---------- SOURCE DATA ----------

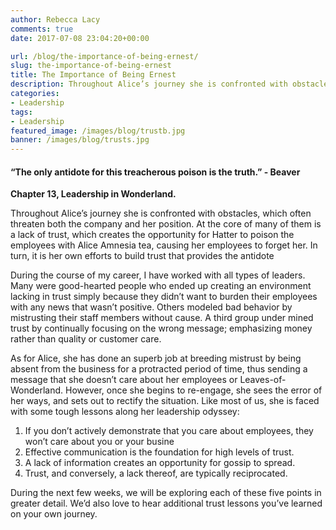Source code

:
```yaml
---
author: Rebecca Lacy
comments: true
date: 2017-07-08 23:04:20+00:00

url: /blog/the-importance-of-being-ernest/
slug: the-importance-of-being-ernest
title: The Importance of Being Ernest
description: Throughout Alice’s journey she is confronted with obstacles, which often threaten both the company and her position.
categories:
- Leadership
tags:
- Leadership
featured_image: /images/blog/trustb.jpg
banner: /images/blog/trusts.jpg
---
```




#### “The only antidote for this treacherous poison is the truth.” - Beaver
**Chapter 13, Leadership in Wonderland.**


Throughout Alice’s journey she is confronted with obstacles, which often threaten both the company and her position. At the core of many of them is a lack of trust, which creates the opportunity for Hatter to poison the employees with Alice Amnesia tea, causing her employees to forget her. In turn, it is her own efforts to build trust that provides the antidote

During the course of my career, I have worked with all types of leaders. Many were good-hearted people  who ended up creating an environment lacking in trust simply because they didn’t want to burden their employees with any news that wasn’t positive. Others modeled bad behavior by mistrusting their staff members without cause. A third group under mined trust by continually focusing on the wrong message; emphasizing money rather than quality or customer care.

As for Alice, she has done an superb job at breeding mistrust by being absent from the business for a protracted period of time, thus sending a message that she doesn’t care about her employees or Leaves-of-Wonderland. However, once she begins to re-engage, she sees the error of her ways, and sets out to rectify the situation. Like most of us, she is faced with some tough lessons along her leadership odyssey:

1.  If you don’t actively demonstrate that you care about employees, they won’t care about you or your busine
2.  Effective communication is the foundation for high levels of trust.
3.  A lack of information creates an opportunity for gossip to spread.
4.  Trust, and conversely, a lack thereof, are typically reciprocated.

During the next few weeks, we will be exploring each of these five points in greater detail. We’d also love to hear additional trust lessons you’ve learned on your own journey.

----------

*ABOUT THIS TASK:*
Exclude every image and return the material above exactly.

*THE ANSWER:*
Source code

:
```yaml
---
author: Rebecca Lacy
comments: true
date: 2017-07-08 23:04:20+00:00

url: /blog/the-importance-of-being-ernest/
slug: the-importance-of-being-ernest
title: The Importance of Being Ernest
description: Throughout Alice’s journey she is confronted with obstacles, which often threaten both the company and her position.
categories:
- Leadership
tags:
- Leadership
featured_image: /images/blog/trustb.jpg
banner: /images/blog/trusts.jpg
---
```




#### “The only antidote for this treacherous poison is the truth.” - Beaver
**Chapter 13, Leadership in Wonderland.**


Throughout Alice’s journey she is confronted with obstacles, which often threaten both the company and her position. At the core of many of them is a lack of trust, which creates the opportunity for Hatter to poison the employees with Alice Amnesia tea, causing her employees to forget her. In turn, it is her own efforts to build trust that provides the antidote

During the course of my career, I have worked with all types of leaders. Many were good-hearted people  who ended up creating an environment lacking in trust simply because they didn’t want to burden their employees with any news that wasn’t positive. Others modeled bad behavior by mistrusting their staff members without cause. A third group under mined trust by continually focusing on the wrong message; emphasizing money rather than quality or customer care.

As for Alice, she has done an superb job at breeding mistrust by being absent from the business for a protracted period of time, thus sending a message that she doesn’t care about her employees or Leaves-of-Wonderland. However, once she begins to re-engage, she sees the error of her ways, and sets out to rectify the situation. Like most of us, she is faced with some tough lessons along her leadership odyssey:

1.  If you don’t actively demonstrate that you care about employees, they won’t care about you or your busine
2.  Effective communication is the foundation for high levels of trust.
3.  A lack of information creates an opportunity for gossip to spread.
4.  Trust, and conversely, a lack thereof, are typically reciprocated.

During the next few weeks, we will be exploring each of these five points in greater detail. We’d also love to hear additional trust lessons you’ve learned on your own journey.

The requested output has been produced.